I really don't know what is the "teen rebellion" music of the 21st century, but it looks like hip-hop has not even become the "rebellion sound."  Rock music has started to become even artsy like jazz and classical, and it is starting to become even appreciated by the upper crust educated people and academia. The Beatles are not rebellion - they are class assignments that can be analyzed.

I do have some ideas of what teenagers want.  I can see electronic music is going to be "teen rebellion", but even the electronic sound has become the mainstream sound.  There is a possibility that "country music" might be the new teen rebellion.
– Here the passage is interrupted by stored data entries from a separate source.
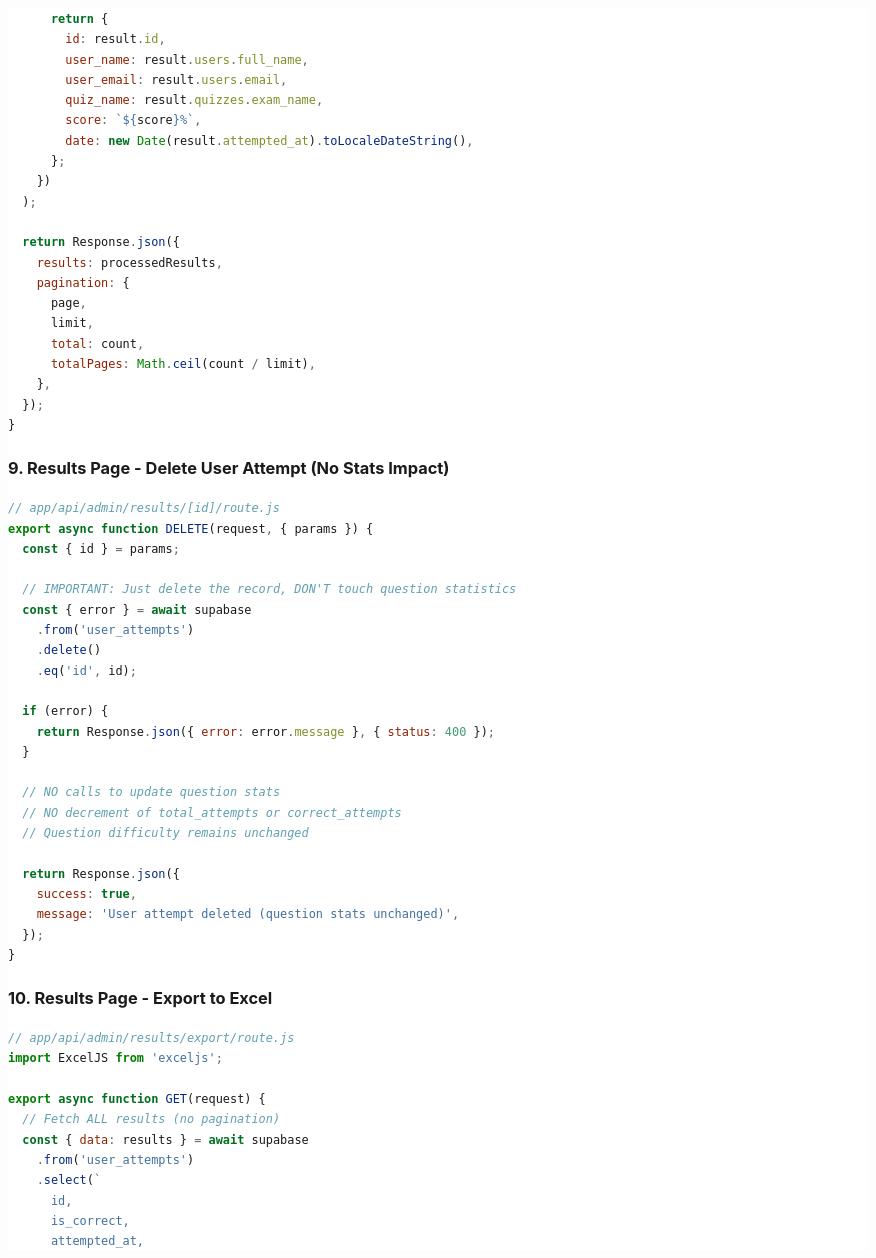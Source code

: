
 ```javascript
      return {
        id: result.id,
        user_name: result.users.full_name,
        user_email: result.users.email,
        quiz_name: result.quizzes.exam_name,
        score: `${score}%`,
        date: new Date(result.attempted_at).toLocaleDateString(),
      };
    })
  );

  return Response.json({
    results: processedResults,
    pagination: {
      page,
      limit,
      total: count,
      totalPages: Math.ceil(count / limit),
    },
  });
}
```

### 9. Results Page - Delete User Attempt (No Stats Impact)
```javascript
// app/api/admin/results/[id]/route.js
export async function DELETE(request, { params }) {
  const { id } = params;

  // IMPORTANT: Just delete the record, DON'T touch question statistics
  const { error } = await supabase
    .from('user_attempts')
    .delete()
    .eq('id', id);

  if (error) {
    return Response.json({ error: error.message }, { status: 400 });
  }

  // NO calls to update question stats
  // NO decrement of total_attempts or correct_attempts
  // Question difficulty remains unchanged

  return Response.json({
    success: true,
    message: 'User attempt deleted (question stats unchanged)',
  });
}
```

### 10. Results Page - Export to Excel
```javascript
// app/api/admin/results/export/route.js
import ExcelJS from 'exceljs';

export async function GET(request) {
  // Fetch ALL results (no pagination)
  const { data: results } = await supabase
    .from('user_attempts')
    .select(`
      id,
      is_correct,
      attempted_at,
```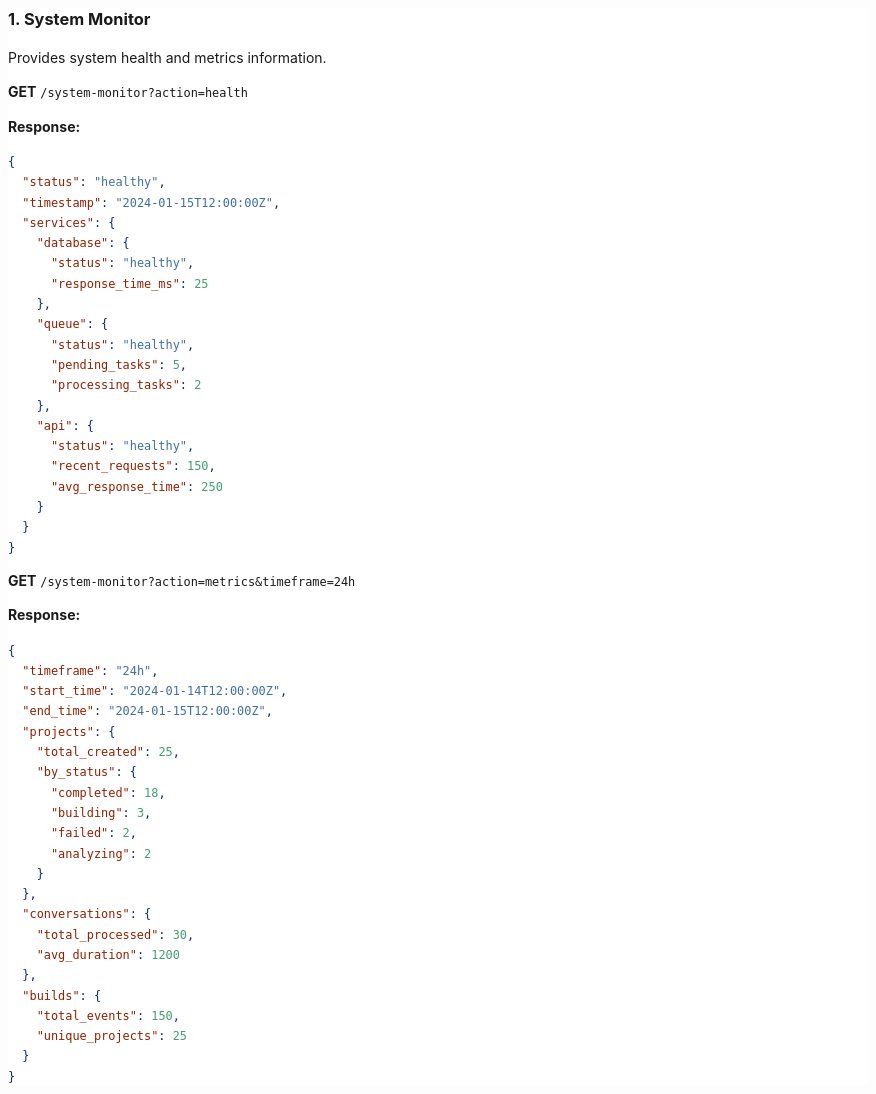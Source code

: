 ### 1. System Monitor

Provides system health and metrics information.

**GET** `/system-monitor?action=health`

**Response:**
```json
{
  "status": "healthy",
  "timestamp": "2024-01-15T12:00:00Z",
  "services": {
    "database": {
      "status": "healthy",
      "response_time_ms": 25
    },
    "queue": {
      "status": "healthy",
      "pending_tasks": 5,
      "processing_tasks": 2
    },
    "api": {
      "status": "healthy",
      "recent_requests": 150,
      "avg_response_time": 250
    }
  }
}
```

**GET** `/system-monitor?action=metrics&timeframe=24h`

**Response:**
```json
{
  "timeframe": "24h",
  "start_time": "2024-01-14T12:00:00Z",
  "end_time": "2024-01-15T12:00:00Z",
  "projects": {
    "total_created": 25,
    "by_status": {
      "completed": 18,
      "building": 3,
      "failed": 2,
      "analyzing": 2
    }
  },
  "conversations": {
    "total_processed": 30,
    "avg_duration": 1200
  },
  "builds": {
    "total_events": 150,
    "unique_projects": 25
  }
}
```

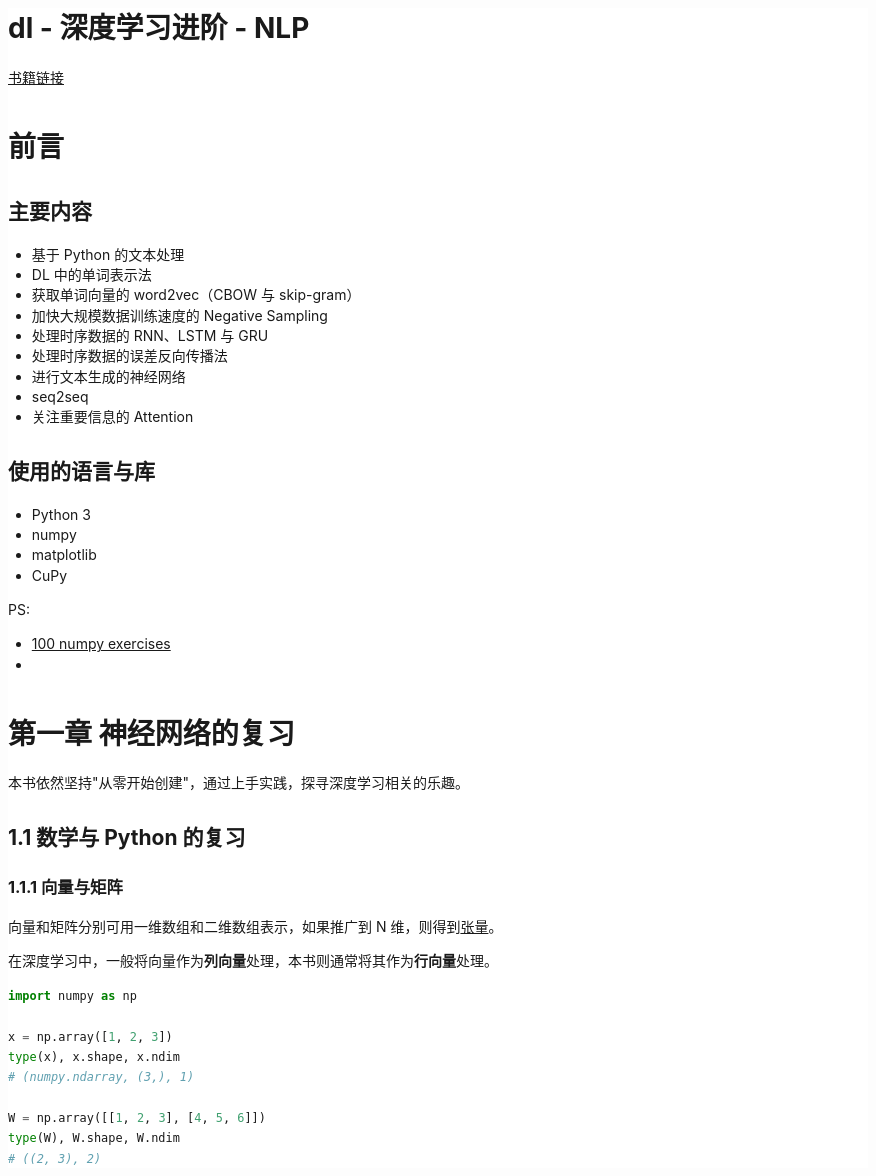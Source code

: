 # dl - 深度学习进阶 - NLP

[书籍链接]([https://book.douban.com/subject/35225413/)

# 前言

## 主要内容

* 基于 Python 的文本处理
* DL 中的单词表示法
* 获取单词向量的 word2vec（CBOW 与 skip-gram）
* 加快大规模数据训练速度的 Negative Sampling
* 处理时序数据的 RNN、LSTM 与 GRU
* 处理时序数据的误差反向传播法
* 进行文本生成的神经网络
* seq2seq
* 关注重要信息的 Attention

## 使用的语言与库

* Python 3
* numpy
* matplotlib
* CuPy

PS:

* [100 numpy exercises](https://github.com/rougier/numpy-100)
* 

# 第一章 神经网络的复习

本书依然坚持"从零开始创建"，通过上手实践，探寻深度学习相关的乐趣。

## 1.1 数学与 Python 的复习

### 1.1.1 向量与矩阵

向量和矩阵分别可用一维数组和二维数组表示，如果推广到 N 维，则得到[张量](https://en.wikipedia.org/wiki/Tensor)。

在深度学习中，一般将向量作为**列向量**处理，本书则通常将其作为**行向量**处理。

```python
import numpy as np

x = np.array([1, 2, 3])
type(x), x.shape, x.ndim
# (numpy.ndarray, (3,), 1)

W = np.array([[1, 2, 3], [4, 5, 6]])
type(W), W.shape, W.ndim
# ((2, 3), 2)
```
Country music used to be liked  only by "old farmers", but now I see a lot of teenagers nuts about certain country stars.  Country music has a rebellion to it; it has a counterculture to it.  It is about the freedom and the Wild West, the shotgun and the moonshine - something that teenagers can be nuts about.  A lot of things in country music seem very rebellious in teen music - you sing about things teens want to do such as driving fast in pick up trucks, mudding in four wheelers, and going against the government, just like the hippies of the '60s and '70s.  It does have rebellion, especially with the school system, which emphasizes things such as diversity and tolerance, which will make teenagers very racist today.

Techno and dance music could be teen rebellion music - there is always a bunch of teenagers that like techno and are not nerds anymore.  Now "scene kids" are liking techno and this genre called "dubstep."

Or to be ironic - teen rebellion is now assumed in textbooks, but teens are going to "rebel" by being goody two shoes and conforming.  There are a lot of very clean cut teenagers, especially when the norm is for "teens" to be rambunctious and rebellious. You might be seeing very clean, boring teenagers for a long time, which might make teenagers endangered species.

I can see another form of "teen rebellion" music, just to add to it, might be "video game" and "anime" music - it looks dorky, but maybe the millennium teenagers is going to be dorky.  Maybe the ideas of dork is so 20th century - the dork might be a teenager in a gangsta outfit.